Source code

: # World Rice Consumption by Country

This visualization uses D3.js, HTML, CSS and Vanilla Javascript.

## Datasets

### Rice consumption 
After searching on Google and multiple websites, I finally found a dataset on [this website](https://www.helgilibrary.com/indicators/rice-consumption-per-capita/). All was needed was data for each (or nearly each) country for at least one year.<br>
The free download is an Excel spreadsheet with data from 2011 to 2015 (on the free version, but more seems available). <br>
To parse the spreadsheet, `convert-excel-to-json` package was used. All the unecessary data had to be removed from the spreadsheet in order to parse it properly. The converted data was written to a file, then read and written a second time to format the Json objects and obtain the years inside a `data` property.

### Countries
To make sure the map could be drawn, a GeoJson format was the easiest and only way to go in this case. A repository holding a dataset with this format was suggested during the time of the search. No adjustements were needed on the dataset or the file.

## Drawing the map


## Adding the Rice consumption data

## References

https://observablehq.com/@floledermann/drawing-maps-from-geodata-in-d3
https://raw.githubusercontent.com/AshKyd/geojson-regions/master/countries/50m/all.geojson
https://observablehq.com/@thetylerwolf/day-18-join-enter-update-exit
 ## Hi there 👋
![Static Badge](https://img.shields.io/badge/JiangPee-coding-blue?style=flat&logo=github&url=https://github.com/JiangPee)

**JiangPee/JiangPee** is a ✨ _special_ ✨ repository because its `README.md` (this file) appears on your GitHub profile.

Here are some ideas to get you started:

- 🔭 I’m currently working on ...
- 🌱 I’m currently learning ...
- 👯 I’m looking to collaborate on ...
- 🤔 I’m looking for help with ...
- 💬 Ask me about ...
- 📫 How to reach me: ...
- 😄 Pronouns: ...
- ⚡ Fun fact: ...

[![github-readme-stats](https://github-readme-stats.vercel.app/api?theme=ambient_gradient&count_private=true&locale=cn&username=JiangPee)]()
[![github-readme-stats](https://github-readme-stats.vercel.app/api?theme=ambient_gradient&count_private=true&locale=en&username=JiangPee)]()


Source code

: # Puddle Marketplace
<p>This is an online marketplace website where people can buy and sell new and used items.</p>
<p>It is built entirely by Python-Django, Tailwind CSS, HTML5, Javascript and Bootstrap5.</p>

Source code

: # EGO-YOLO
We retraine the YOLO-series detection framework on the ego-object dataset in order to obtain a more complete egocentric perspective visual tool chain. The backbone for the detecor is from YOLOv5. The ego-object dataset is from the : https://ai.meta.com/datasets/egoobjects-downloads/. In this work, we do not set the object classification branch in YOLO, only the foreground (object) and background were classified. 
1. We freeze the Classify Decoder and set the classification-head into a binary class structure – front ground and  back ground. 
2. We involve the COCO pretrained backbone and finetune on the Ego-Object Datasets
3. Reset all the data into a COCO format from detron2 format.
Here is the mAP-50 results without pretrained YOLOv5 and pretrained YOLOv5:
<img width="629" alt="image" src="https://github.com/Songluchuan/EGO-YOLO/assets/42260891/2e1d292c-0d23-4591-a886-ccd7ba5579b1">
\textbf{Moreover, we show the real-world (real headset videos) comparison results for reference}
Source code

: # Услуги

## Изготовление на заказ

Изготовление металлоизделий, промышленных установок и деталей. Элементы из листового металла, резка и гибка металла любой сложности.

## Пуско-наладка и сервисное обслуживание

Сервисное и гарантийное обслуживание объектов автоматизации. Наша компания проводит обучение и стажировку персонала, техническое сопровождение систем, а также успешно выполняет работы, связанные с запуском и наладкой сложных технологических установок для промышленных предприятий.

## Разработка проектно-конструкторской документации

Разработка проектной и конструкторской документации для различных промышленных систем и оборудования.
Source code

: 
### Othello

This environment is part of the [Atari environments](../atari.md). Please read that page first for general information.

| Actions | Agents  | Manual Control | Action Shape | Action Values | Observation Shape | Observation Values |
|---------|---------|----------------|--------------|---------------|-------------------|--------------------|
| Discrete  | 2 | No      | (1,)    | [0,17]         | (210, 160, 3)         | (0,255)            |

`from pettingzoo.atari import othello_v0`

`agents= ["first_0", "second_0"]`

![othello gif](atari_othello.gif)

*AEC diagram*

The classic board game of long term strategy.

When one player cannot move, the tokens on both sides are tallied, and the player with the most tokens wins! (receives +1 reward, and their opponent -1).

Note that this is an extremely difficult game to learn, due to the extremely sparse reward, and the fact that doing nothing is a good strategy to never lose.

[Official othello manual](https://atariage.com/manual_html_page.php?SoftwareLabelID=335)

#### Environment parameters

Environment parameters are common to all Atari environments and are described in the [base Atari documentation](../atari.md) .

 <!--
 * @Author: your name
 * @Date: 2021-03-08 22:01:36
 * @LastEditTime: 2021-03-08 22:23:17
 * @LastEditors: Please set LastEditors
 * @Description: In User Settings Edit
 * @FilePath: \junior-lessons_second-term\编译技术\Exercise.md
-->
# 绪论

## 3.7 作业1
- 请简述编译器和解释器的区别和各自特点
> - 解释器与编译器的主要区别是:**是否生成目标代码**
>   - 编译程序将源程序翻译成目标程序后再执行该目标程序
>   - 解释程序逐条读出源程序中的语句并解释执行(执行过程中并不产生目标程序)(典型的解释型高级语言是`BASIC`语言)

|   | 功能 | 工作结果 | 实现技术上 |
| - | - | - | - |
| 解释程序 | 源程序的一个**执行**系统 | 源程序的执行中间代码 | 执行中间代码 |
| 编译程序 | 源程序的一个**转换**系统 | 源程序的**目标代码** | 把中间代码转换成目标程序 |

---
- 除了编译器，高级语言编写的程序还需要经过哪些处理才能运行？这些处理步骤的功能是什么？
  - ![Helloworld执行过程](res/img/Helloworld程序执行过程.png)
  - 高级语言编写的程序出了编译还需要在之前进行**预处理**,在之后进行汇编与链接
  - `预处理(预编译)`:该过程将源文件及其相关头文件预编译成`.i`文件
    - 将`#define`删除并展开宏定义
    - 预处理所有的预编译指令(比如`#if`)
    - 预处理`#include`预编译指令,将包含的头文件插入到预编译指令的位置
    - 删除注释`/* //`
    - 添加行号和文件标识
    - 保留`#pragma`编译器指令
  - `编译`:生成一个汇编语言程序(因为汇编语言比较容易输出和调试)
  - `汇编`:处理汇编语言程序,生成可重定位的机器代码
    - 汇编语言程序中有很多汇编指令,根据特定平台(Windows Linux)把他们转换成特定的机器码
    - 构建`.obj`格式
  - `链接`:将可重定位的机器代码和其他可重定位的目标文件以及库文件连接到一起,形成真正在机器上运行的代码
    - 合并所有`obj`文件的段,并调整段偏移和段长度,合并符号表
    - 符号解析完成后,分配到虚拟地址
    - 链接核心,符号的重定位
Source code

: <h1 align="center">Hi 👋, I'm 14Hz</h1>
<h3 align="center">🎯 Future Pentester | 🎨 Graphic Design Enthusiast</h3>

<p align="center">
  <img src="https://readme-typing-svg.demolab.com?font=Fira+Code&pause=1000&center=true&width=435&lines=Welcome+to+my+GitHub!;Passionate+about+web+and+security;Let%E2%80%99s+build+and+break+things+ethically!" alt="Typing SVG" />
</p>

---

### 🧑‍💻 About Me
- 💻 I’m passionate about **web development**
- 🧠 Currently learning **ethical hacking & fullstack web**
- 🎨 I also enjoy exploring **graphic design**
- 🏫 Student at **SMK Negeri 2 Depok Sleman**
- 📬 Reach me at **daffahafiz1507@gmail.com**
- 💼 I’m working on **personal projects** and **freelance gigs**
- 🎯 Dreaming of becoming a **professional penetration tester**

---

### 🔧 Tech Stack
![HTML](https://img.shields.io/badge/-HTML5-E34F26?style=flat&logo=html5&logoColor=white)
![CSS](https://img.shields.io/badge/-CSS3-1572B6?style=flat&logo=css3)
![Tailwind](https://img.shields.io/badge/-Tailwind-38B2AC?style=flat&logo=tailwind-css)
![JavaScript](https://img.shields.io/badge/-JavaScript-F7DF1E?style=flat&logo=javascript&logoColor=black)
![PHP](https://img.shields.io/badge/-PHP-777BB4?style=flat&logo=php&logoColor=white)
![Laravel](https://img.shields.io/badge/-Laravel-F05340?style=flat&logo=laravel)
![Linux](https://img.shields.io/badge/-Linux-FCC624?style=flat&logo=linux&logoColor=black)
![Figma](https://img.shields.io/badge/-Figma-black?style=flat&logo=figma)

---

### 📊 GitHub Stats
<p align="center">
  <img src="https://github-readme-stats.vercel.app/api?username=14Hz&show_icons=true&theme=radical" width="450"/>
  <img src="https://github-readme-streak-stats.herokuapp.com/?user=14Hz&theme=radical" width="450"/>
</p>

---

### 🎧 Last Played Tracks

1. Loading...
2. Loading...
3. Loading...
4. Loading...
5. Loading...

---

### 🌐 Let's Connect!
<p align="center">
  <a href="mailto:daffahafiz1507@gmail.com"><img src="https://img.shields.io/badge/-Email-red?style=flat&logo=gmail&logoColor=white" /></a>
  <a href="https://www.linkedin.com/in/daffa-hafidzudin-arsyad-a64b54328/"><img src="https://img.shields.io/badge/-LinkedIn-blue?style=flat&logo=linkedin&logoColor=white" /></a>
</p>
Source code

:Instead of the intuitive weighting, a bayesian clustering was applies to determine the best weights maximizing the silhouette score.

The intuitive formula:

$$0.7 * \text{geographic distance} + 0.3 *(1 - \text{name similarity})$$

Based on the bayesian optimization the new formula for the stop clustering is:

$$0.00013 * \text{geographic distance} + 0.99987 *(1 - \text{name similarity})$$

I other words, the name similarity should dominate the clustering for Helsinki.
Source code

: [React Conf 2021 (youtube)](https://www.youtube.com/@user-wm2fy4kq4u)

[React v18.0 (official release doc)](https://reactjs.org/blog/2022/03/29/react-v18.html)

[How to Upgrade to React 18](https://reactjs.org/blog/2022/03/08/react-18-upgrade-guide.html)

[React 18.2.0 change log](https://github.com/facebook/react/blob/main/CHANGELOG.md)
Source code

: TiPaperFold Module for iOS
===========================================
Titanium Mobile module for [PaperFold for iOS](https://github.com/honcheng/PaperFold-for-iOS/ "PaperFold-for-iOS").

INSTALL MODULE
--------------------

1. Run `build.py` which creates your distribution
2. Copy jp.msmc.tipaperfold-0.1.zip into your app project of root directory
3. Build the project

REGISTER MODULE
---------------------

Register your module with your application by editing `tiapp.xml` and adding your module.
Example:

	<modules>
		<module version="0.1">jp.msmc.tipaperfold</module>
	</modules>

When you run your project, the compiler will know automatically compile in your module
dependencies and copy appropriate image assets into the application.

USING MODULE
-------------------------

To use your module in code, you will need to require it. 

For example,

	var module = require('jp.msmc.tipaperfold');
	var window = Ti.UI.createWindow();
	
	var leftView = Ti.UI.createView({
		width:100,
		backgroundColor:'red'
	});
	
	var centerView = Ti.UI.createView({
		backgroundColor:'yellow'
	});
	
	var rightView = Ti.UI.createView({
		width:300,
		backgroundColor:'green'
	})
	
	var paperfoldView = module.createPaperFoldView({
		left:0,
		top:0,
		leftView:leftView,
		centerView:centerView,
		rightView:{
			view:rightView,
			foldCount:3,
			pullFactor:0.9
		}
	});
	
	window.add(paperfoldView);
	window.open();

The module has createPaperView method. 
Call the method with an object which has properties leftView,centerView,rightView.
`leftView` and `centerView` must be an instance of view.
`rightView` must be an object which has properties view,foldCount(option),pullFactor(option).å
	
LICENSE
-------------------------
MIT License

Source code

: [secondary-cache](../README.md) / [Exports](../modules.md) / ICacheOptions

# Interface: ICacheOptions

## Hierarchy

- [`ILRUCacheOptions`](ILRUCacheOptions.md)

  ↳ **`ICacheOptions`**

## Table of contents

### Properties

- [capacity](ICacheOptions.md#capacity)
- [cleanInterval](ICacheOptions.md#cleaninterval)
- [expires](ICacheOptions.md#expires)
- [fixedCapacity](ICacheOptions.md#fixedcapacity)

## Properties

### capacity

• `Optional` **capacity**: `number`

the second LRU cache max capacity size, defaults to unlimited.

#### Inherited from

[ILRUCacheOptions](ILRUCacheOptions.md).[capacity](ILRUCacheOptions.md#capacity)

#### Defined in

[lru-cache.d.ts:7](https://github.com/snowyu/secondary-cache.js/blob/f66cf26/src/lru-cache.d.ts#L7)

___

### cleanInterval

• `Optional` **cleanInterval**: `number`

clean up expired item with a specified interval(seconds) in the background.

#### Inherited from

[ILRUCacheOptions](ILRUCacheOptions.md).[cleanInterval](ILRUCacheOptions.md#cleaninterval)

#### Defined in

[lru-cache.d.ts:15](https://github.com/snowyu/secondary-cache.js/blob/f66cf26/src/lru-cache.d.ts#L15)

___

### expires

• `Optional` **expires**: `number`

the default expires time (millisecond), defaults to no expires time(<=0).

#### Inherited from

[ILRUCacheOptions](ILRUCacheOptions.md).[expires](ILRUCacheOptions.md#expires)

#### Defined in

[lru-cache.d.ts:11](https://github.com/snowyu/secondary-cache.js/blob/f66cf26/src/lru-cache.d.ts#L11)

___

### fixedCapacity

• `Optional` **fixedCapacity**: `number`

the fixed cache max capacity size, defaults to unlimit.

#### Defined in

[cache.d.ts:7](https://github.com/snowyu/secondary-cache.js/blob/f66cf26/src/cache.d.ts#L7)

__Instructions to follow__.
Select all lines in the listing that include the word "require".

__Answer to the problem__.
To use your module in code, you will need to require it. 
	var module = require('jp.msmc.tipaperfold');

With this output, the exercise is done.